Tech Blog :: linux

Nov 29 '11 1:06pm

Parse Drupal watchdog logs in syslog (using node.js script)

Drupal has the option of outputting its watchdog logs to syslog, the file-based core Unix logging mechanism. The log in most cases lives at /var/log/messages, and Drupal's logs get mixed in with all the others, so you need to cat /var/log/messages | grep drupal to filter.

But then you still have a big text file that's hard to parse. This is probably a "solved problem" many times over, but recently I had to parse the file specifically for 404'd URLs, and decided to do it (partly out of convenience but mostly to learn how) using Node.js (as a scripting language). Javascript is much easier than Bash at simple text parsing.

I put the code in a Gist, node.js script to parse Drupal logs in linux syslog (and find distinct 404'd URLs). The last few lines of URL filtering can be changed to any other specific use case you might have for reading the logs out of syslog. (This could also be used for reading non-Drupal syslogs, but the mapping applies keys like "URL" which wouldn't apply then.)

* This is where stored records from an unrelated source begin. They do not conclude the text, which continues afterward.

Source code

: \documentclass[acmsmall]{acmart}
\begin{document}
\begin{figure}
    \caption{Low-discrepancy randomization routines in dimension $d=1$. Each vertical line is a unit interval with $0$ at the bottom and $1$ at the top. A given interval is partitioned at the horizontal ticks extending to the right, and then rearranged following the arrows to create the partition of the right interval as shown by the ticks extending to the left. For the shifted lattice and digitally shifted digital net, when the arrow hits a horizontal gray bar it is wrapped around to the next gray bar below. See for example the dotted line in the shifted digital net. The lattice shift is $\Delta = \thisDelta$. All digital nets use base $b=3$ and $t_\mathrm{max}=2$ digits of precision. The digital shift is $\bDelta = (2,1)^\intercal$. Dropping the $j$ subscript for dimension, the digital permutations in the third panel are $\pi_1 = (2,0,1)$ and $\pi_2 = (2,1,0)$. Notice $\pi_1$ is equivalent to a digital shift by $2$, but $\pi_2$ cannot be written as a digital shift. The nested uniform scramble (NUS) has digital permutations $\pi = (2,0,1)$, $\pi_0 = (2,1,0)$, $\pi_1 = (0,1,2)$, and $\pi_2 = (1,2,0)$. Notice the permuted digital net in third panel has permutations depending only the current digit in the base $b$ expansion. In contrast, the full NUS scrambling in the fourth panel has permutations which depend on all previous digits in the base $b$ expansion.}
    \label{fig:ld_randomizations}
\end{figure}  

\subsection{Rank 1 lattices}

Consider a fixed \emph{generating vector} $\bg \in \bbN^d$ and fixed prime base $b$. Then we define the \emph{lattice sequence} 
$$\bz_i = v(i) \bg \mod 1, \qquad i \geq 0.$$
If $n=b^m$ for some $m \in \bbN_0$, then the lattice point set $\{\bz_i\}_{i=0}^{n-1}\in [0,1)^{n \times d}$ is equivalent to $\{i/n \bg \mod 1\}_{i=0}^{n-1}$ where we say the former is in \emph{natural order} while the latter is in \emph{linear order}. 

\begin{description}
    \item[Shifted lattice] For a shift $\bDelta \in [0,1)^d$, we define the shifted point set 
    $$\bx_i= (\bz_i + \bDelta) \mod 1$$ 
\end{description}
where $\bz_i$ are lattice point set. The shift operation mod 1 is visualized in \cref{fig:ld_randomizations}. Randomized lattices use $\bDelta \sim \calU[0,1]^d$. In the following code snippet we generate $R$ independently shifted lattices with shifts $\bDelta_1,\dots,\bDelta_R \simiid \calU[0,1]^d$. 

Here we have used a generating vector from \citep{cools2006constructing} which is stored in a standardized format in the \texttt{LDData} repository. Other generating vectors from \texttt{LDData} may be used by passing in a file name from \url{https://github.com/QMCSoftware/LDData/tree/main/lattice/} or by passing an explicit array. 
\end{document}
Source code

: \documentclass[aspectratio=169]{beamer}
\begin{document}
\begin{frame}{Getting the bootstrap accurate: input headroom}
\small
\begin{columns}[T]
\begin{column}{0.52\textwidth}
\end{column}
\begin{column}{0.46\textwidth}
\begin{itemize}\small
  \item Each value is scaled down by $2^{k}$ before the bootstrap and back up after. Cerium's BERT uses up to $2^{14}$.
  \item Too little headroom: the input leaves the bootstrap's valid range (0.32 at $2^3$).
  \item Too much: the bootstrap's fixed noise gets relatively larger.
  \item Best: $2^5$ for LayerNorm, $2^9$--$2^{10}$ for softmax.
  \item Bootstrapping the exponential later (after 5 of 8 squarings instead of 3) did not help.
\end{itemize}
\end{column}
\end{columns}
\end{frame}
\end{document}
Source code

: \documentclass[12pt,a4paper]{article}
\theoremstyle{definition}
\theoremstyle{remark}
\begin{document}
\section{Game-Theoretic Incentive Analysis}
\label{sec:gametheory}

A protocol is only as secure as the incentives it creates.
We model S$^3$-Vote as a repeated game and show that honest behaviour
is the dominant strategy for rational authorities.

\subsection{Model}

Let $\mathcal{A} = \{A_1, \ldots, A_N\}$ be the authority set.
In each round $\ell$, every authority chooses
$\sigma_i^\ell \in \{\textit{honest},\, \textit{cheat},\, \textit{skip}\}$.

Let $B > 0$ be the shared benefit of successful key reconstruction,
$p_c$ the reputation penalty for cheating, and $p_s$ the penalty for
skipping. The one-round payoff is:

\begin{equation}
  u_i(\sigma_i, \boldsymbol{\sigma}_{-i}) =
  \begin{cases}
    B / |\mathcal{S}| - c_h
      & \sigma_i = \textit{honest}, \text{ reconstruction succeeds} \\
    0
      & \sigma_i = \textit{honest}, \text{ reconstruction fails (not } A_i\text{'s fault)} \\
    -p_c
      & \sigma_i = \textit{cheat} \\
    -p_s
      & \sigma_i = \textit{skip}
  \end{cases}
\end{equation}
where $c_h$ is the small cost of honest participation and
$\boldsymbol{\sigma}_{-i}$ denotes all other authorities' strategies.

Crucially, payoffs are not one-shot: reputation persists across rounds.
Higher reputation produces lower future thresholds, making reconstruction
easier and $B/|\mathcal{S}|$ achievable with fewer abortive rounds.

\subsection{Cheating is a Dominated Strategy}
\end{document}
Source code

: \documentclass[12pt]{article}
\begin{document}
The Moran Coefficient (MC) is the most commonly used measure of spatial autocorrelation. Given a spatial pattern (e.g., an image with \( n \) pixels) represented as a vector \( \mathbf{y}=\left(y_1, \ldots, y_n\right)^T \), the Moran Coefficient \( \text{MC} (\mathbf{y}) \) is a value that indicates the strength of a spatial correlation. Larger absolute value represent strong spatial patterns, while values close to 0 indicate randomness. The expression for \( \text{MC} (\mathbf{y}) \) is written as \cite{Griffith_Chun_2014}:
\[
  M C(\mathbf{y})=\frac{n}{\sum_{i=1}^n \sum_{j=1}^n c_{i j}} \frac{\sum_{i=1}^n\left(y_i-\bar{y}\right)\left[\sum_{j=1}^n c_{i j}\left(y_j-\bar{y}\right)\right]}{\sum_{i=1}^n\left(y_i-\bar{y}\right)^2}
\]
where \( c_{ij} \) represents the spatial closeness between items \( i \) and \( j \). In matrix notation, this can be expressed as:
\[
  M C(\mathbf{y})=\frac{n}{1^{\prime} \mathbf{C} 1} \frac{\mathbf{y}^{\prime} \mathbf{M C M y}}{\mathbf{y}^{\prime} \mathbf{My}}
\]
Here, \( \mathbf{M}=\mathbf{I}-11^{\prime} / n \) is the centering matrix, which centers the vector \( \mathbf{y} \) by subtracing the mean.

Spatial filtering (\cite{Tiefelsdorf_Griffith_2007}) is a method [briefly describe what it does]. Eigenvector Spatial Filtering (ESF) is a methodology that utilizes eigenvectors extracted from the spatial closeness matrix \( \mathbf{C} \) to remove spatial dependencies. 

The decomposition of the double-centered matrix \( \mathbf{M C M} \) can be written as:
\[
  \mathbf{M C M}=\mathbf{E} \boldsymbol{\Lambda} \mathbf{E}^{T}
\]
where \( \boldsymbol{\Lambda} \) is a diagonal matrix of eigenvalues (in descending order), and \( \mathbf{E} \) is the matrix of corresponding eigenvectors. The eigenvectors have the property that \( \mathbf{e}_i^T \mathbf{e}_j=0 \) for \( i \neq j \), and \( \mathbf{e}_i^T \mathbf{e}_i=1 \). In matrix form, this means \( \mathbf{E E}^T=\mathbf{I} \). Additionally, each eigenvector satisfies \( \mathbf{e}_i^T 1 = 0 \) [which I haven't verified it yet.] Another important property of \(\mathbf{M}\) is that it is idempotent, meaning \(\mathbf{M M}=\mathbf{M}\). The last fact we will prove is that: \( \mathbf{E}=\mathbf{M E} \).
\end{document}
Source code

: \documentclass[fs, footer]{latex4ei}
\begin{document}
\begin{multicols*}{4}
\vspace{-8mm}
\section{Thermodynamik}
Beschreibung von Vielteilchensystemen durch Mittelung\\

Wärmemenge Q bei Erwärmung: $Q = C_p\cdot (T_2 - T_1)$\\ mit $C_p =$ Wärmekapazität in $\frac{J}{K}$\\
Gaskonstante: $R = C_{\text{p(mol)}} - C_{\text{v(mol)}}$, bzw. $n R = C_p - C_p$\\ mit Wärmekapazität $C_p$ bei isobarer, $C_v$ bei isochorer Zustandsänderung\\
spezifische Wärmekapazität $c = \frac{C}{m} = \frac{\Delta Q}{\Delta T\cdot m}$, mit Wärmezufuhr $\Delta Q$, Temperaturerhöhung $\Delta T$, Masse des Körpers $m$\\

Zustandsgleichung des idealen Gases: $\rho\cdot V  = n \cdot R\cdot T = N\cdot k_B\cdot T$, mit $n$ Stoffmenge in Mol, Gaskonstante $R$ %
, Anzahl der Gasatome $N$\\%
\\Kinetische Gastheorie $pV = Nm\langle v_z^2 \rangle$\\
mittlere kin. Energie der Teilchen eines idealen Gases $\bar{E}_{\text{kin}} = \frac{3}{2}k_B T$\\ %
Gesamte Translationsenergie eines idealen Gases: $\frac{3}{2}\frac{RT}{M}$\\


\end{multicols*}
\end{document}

Note the comment at the top: to run it you'll need node.js and 2 NPM modules as dependencies. Then take your filtered log (using the greg method above) and pass it as a parameter, and read the output on screen or output with > to another file.

Mar 30 '11 2:41pm

Quick tip: Extract all unique IP addresses from Apache logs

Say you wanted to count the number of unique IP addresses hitting your Apache server. It's very easy to do in a Linux (or compatible) shell.

First locate the log file for your site. The generic log is generally at /var/log/httpd/access_log or /var/log/apache2/access_log (depending on your distro). For virtualhost-specific logs, check the conf files or (if you have one active site and others in the background) run ls -alt /var/log/httpd to see which file is most recently updated.

Then spit out one line to see the format:
tail -n1 /var/log/httpd/access_log

Find the IP address in that line and count which part it is. In this example it's the 1st part (hence $1):

cat /var/log/httpd/access_log | awk '{print $1}' | sort | uniq > /var/log/httpd/unique-ips.log

You'll now have a list of sorted, unique IP addresses. To figure out the time range, run
head -n1 /var/log/httpd/access_log
to see the start point (and the tail) syntax above for the end point.)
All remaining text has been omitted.